What the task requires
Would you please transcribe the records below from the line with "- [RFC 004: Accounts](./rfc-004-accounts.md)" through their final line, exactly and with no other lines?
:: Provided material
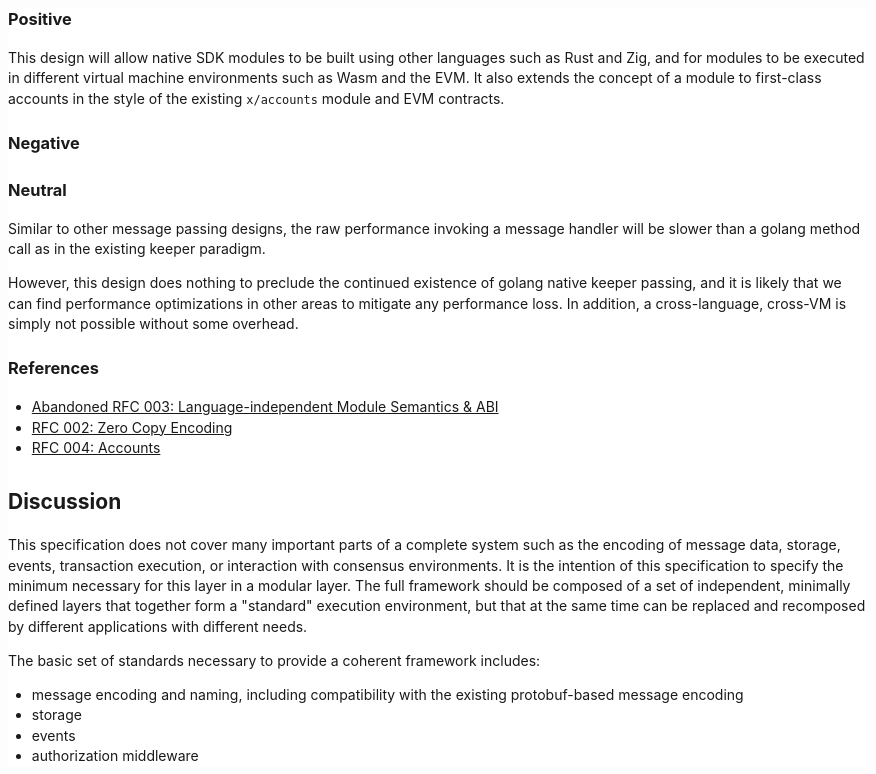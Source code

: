 ### Positive

This design will allow native SDK modules to be built using other languages such as Rust and Zig, and
for modules to be executed in different virtual machine environments such as Wasm and the EVM.
It also extends the concept of a module to first-class accounts in the style of the existing `x/accounts` module
and EVM contracts.

### Negative

### Neutral

Similar to other message passing designs,
the raw performance invoking a message handler will be slower than a golang method call as in the existing keeper paradigm.

However, this design does nothing to preclude the continued existence of golang native keeper passing, and it is likely
that we can find performance optimizations in other areas to mitigate any performance loss.
In addition, a cross-language, cross-VM is simply not possible without some overhead.


### References

- [Abandoned RFC 003: Language-independent Module Semantics & ABI](https://github.com/cosmos/cosmos-sdk/pull/15410)
- [RFC 002: Zero Copy Encoding](./rfc-002-zero-copy-encoding.md) 
- [RFC 004: Accounts](./rfc-004-accounts.md)

## Discussion

This specification does not cover many important parts of a complete system such as the encoding of message data,
storage, events, transaction execution, or interaction with consensus environments.
It is the intention of this specification to specify the minimum necessary for this layer in a modular layer.
The full framework should be composed of a set of independent, minimally defined layers that together
form a "standard" execution environment, but that at the same time can be replaced and recomposed by
different applications with different needs.

The basic set of standards necessary to provide a coherent framework includes:
* message encoding and naming, including compatibility with the existing protobuf-based message encoding
* storage
* events
* authorization middleware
::::
Answer area
- [RFC 004: Accounts](./rfc-004-accounts.md)

## Discussion

This specification does not cover many important parts of a complete system such as the encoding of message data,
storage, events, transaction execution, or interaction with consensus environments.
It is the intention of this specification to specify the minimum necessary for this layer in a modular layer.
The full framework should be composed of a set of independent, minimally defined layers that together
form a "standard" execution environment, but that at the same time can be replaced and recomposed by
different applications with different needs.

The basic set of standards necessary to provide a coherent framework includes:
* message encoding and naming, including compatibility with the existing protobuf-based message encoding
* storage
* events
* authorization middleware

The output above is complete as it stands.